Description of the task: Repeat all of the records word for word, but skip any picture.

Rendered images with source text:
┌──
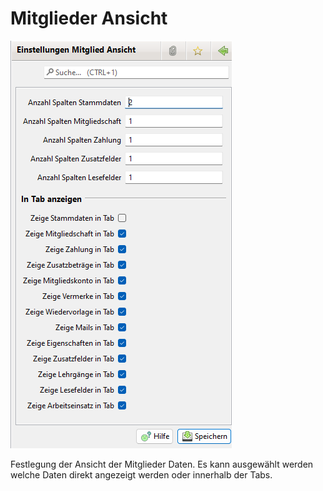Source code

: # Mitglieder Ansicht

![](../../../../v3.1.x/administration/einstellungen/img/Mitgliederansicht.png)

Festlegung der Ansicht der Mitglieder Daten. Es kann ausgewählt werden welche Daten direkt angezeigt werden oder innerhalb der Tabs.
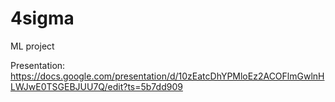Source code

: # 4sigma
ML project


Presentation:
https://docs.google.com/presentation/d/10zEatcDhYPMloEz2ACOFlmGwlnHLWJwE0TSGEBJUU7Q/edit?ts=5b7dd909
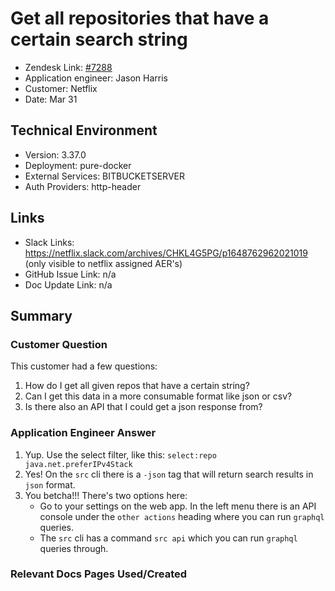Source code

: 
# Get all repositories that have a certain search string <!-- Ticket Title  Hint: include keywords to make it searchable -->

- Zendesk Link: [#7288](https://sourcegraph.zendesk.com/agent/tickets/7288)
- Application engineer: Jason Harris
- Customer: Netflix <!-- Redact if this contains personally identifying information -->
- Date: Mar 31

<!-- Data populated from integration, speak to Ben Gordon or Michael Bali if not working -->
<!-- During Internal team trial, fill missing data manually (we are waiting for all data to sync) -->

## Technical Environment
- Version: 3.37.0​
- Deployment: pure-docker
- External Services: BITBUCKETSERVER
- Auth Providers: http-header


## Links
<!-- Data for application engineer manual entry -->
- Slack Links: https://netflix.slack.com/archives/CHKL4G5PG/p1648762962021019 (only visible to netflix assigned AER's)
- GitHub Issue Link: n/a
- Doc Update Link: n/a

## Summary
### Customer Question
This customer had a few questions:
1. How do I get all given repos that have a certain string?
2. Can I get this data in a more consumable format like json or csv?
3. Is there also an API that I could get a json response from?

### Application Engineer Answer
1. Yup. Use the select filter, like this: `select:repo java.net.preferIPv4Stack`
2. Yes! On the `src` cli there is a `-json` tag that will return search results in `json` format.
3. You betcha!!! There's two options here:
    * Go to your settings on the web app. In the left menu there is an API console under the `other actions` heading where you can run `graphql` queries.
    * The `src` cli has a command `src api` which you can run `graphql` queries through. 

### Relevant Docs Pages Used/Created

<!-- Once complete, upload a copy to https://github.com/sourcegraph/support-tools-internal/tree/main/resolved-tickets as a .md file -->
<!-- Name the file 7288.md -->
└──
Finished exercise:
Source code

: # Mitglieder Ansicht

![](../../../../v3.1.x/administration/einstellungen/img/Mitgliederansicht.png)

Festlegung der Ansicht der Mitglieder Daten. Es kann ausgewählt werden welche Daten direkt angezeigt werden oder innerhalb der Tabs.
Source code

: # 4sigma
ML project


Presentation:
https://docs.google.com/presentation/d/10zEatcDhYPMloEz2ACOFlmGwlnHLWJwE0TSGEBJUU7Q/edit?ts=5b7dd909
Source code

: 
# Get all repositories that have a certain search string <!-- Ticket Title  Hint: include keywords to make it searchable -->

- Zendesk Link: [#7288](https://sourcegraph.zendesk.com/agent/tickets/7288)
- Application engineer: Jason Harris
- Customer: Netflix <!-- Redact if this contains personally identifying information -->
- Date: Mar 31

<!-- Data populated from integration, speak to Ben Gordon or Michael Bali if not working -->
<!-- During Internal team trial, fill missing data manually (we are waiting for all data to sync) -->

## Technical Environment
- Version: 3.37.0​
- Deployment: pure-docker
- External Services: BITBUCKETSERVER
- Auth Providers: http-header


## Links
<!-- Data for application engineer manual entry -->
- Slack Links: https://netflix.slack.com/archives/CHKL4G5PG/p1648762962021019 (only visible to netflix assigned AER's)
- GitHub Issue Link: n/a
- Doc Update Link: n/a

## Summary
### Customer Question
This customer had a few questions:
1. How do I get all given repos that have a certain string?
2. Can I get this data in a more consumable format like json or csv?
3. Is there also an API that I could get a json response from?

### Application Engineer Answer
1. Yup. Use the select filter, like this: `select:repo java.net.preferIPv4Stack`
2. Yes! On the `src` cli there is a `-json` tag that will return search results in `json` format.
3. You betcha!!! There's two options here:
    * Go to your settings on the web app. In the left menu there is an API console under the `other actions` heading where you can run `graphql` queries.
    * The `src` cli has a command `src api` which you can run `graphql` queries through. 

### Relevant Docs Pages Used/Created

<!-- Once complete, upload a copy to https://github.com/sourcegraph/support-tools-internal/tree/main/resolved-tickets as a .md file -->
<!-- Name the file 7288.md -->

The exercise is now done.